This setup is being used to checkout basic functionality of the SCELBI Keyboard Interface card. The card was designed to interface to a Don Lancaster Keyboard as described in a couple of articles published in Radio-Electronics in 1973. The first article was the February issue and contained instructions on building a basic non-encoded keyboard. The April issue contained a follow on article with a description on how to build a keyboard encoder. These links contain the original articles and are hosted on Michael Holley’s comprehensive SWTPC pages. This keyboard/encoder design does not latch keypresses, but simply outputs what it sees, as the keystrokes occur. The strobe is supposed to come after the keyboard data, and end prior to keyboard data, so interfacing hardware doesn’t have to do anything fancy to latch the data.
The SCELBI keyboard interface accepts 8 bits of input data from the keyboard, with the most significant bit (MSB) being a strobe. The interface to the SCELBI computer contains 8 bits of data, with the MSB being a data available indicator. The data available indicator is cleared by a single input (high to clear) from the computer. The data and strobe coming from the keyboard can be independently inverted or not, by correct selection of jumpers around Z1 and Z4 and inclusion of the Z1 and Z4 7404 inverters or not. Leaving the 7404s out and bypassing them with jumpers will result in inverted data. With my PS/2 keyboard adapter, I needed to use the 7404 to keep the interface from inverting data. At one time, I had a version of PS/2 adapter firmware that would invert data, which would have been handy in this case, but I removed that feature some time ago.
It appears that SCELBI engineers had trouble using the Radio-Electronics keyboard strobe to latch data correctly.

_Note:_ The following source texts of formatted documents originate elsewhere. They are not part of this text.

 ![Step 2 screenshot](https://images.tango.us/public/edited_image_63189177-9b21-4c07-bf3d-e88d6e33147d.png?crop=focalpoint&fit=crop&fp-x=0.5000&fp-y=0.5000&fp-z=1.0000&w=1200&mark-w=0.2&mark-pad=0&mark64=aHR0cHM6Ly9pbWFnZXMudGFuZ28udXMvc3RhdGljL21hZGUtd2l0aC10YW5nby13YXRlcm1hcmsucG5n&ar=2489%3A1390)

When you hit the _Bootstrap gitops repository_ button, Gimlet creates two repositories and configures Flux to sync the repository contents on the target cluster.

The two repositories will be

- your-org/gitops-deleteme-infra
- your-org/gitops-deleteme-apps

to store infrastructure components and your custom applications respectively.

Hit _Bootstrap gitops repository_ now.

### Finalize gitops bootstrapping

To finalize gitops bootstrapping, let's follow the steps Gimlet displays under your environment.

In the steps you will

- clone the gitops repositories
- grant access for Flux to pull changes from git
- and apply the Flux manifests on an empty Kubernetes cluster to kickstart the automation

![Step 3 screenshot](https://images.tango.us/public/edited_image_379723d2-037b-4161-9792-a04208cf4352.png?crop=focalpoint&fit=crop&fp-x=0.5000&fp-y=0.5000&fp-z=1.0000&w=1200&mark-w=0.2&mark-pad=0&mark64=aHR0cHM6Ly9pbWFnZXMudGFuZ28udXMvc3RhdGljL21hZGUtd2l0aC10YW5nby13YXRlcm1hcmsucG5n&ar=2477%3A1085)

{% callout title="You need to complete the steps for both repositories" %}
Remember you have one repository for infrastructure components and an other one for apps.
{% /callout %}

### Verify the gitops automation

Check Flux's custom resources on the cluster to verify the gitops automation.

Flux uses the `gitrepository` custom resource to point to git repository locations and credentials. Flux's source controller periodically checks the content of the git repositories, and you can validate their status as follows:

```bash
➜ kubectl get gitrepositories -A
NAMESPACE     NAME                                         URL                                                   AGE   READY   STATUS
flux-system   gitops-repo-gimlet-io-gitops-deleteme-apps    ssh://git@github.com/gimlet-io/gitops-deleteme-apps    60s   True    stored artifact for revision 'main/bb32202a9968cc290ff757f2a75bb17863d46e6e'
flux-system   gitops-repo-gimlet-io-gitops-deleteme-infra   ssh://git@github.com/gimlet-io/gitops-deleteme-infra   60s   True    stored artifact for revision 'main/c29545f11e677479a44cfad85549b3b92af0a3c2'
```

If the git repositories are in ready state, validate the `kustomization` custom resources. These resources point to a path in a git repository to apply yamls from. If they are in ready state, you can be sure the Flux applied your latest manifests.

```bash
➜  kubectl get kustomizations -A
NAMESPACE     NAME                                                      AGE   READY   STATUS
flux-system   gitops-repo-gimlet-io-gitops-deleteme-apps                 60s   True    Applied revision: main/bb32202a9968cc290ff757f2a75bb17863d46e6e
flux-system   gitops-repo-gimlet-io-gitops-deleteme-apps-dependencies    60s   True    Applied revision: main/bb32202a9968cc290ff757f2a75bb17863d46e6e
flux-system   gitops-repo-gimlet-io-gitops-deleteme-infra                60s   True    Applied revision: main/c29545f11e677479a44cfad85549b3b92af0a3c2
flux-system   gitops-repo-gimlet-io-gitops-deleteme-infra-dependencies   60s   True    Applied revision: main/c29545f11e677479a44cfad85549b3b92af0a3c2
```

The strobe is OR’d with the data bits in order to make up an internal strobe for use within the board. Many keyboard designs internally latched data, and this extra circuitry doesn’t work since the incoming data never goes away, and the strobe stays stuck on. For my testing, I used one of my PS/2 adapters. I considered two solutions to this problem with strobe. My first thought was to modify my PS/2 keyboard adapter firmware to make it emulate a non-latching keyboard. In the end, after playing around with the interface, I decided to simply delete the gates that OR’d keyboard data with strobe. This can be seen in the following photo as the deletion of IC Z7 and the jumper from the pad at pin 2 to the pad at pin 12.
With this simple modification, I have bench tested the keyboard interface to the extent possible. Next, I need to write a small 8008 keyboard driver and connect to my reproduction SCELBI 8H.
Nice – makes me wish I still had my machine!